Il conclut en jugeant sévèrement l’opération de rénovation : « Cette politique est discutable dans ses effets. Certes, ces aménagements ont contribué à restaurer l’image du quartier pour en faire un quartier plus propre, mais les nombreux problèmes sociaux de la cité n’ont pas été réglés. La plupart des habitants s’accordent à dire que la violence s’est déplacée de la rue à l’intérieur des bâtiments ».

Gurbert tient le pouvoir politique responsable de cet échec : « Dans les opérations Anru de réaménagement des quartiers dits sensibles, on trouve tout un volet sur l’objectif de diversification des activités. On cherche à ramener des commerces et d’autres services dans ces quartiers. Dans la cité Malakoff, un Intermarché avait été installé au moment où le quartier a été rénové. Pour des raisons de rentabilité, il a fermé au bout de deux ans car les habitants de ce quartier ont un faible pouvoir d’achat et consomment peu. Est-ce à dire qu’ils doivent être privés de commerces de proximité ? Il y a là aussi une forme d’incohérence de l’action publique qui prétend vouloir amener de la diversité sociale et désenclaver ces quartiers mais qui, dans le même temps, n’agit pas quand le projet de résidentialisation est mis à mal par la disparition des commerces notamment. »

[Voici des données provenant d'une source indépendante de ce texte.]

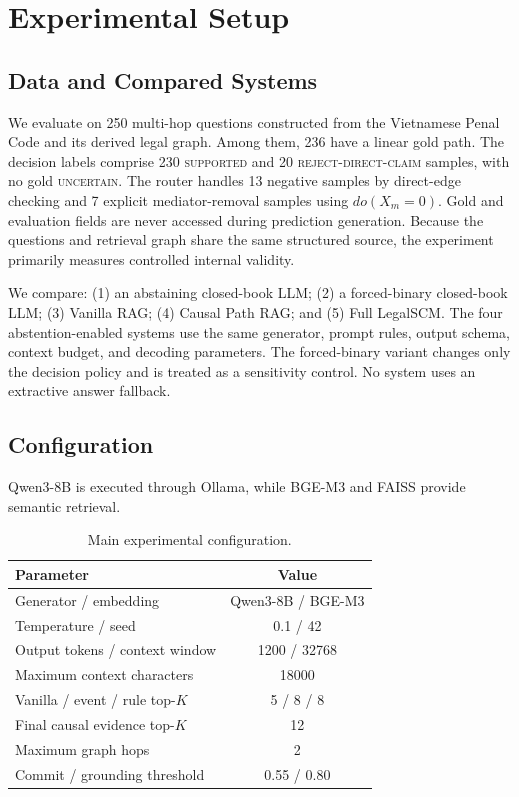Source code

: \section{Experimental Setup}
\label{sec:experimental_setup}

\subsection{Data and Compared Systems}

We evaluate on 250 multi-hop questions constructed from the Vietnamese Penal
Code \cite{blhs2025} and its derived legal graph. Among them, 236 have a linear
gold path. The decision labels comprise 230 \textsc{supported} and 20
\textsc{reject-direct-claim} samples, with no gold \textsc{uncertain}. The
router handles 13 negative samples by direct-edge checking and 7 explicit
mediator-removal samples using $do(X_m=0)$. Gold and evaluation fields are
never accessed during prediction generation. Because the questions and
retrieval graph share the same structured source, the experiment primarily
measures controlled internal validity.

We compare: (1) an abstaining closed-book LLM; (2) a forced-binary closed-book
LLM; (3) Vanilla RAG; (4) Causal Path RAG; and (5) Full LegalSCM. The four
abstention-enabled systems use the same generator, prompt rules, output schema,
context budget, and decoding parameters. The forced-binary variant changes
only the decision policy and is treated as a sensitivity control. No system
uses an extractive answer fallback.

\subsection{Configuration}

Qwen3-8B is executed through Ollama, while BGE-M3
\cite{chen2024bgem3} and FAISS provide semantic retrieval.

\begin{table}[t]
\centering
\caption{Main experimental configuration.}
\label{tab:experimental_config}
\small
\begin{tabular}{lc}
\hline
\textbf{Parameter} & \textbf{Value}\\
\hline
Generator / embedding & Qwen3-8B / BGE-M3\\
Temperature / seed & 0.1 / 42\\
Output tokens / context window & 1200 / 32768\\
Maximum context characters & 18000\\
Vanilla / event / rule top-$K$ & 5 / 8 / 8\\
Final causal evidence top-$K$ & 12\\
Maximum graph hops & 2\\
Commit / grounding threshold & 0.55 / 0.80\\
\hline
\end{tabular}
\end{table}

Certes, on se sent plus en sécurité, l’image des quartiers est redorée, mais parallèlement les gens n’échangent plus. 

La transformation des grands ensembles est aussi synonyme de sectorisation : on attribue à chaque espace une fonction distincte. Les immeubles conservent leur vocation d’espaces à habiter. En revanche, l’espace public devient un espace à circuler, vidé de son mobilier qui faisait de lui un espace à occuper.

L’espace public n’est plus conçu comme un lieu de vie et de rassemblement mais comme un lieu de passage. On peut seulement l’emprunter pour faire ses courses, pour prendre le bus, pour récupérer les enfants à l’école, mais on ne peut surtout plus s’y attarder.

Gurbert pointe de nouveau du doigt les effets des opérations de rénovation urbaine : « L’enjeu de sécurité est toujours présenté de manière positive pour les habitants alors que dans les faits, il tend davantage à fluidifier un quartier plutôt qu’à créer des lieux de réunion pour les habitants. Certes, on se sent plus en sécurité, l’image des quartiers est redorée, mais parallèlement les gens n’échangent plus parce qu’on a érigé des grillages et des murs entre eux. Même les jeux pour enfants sont grillagés. »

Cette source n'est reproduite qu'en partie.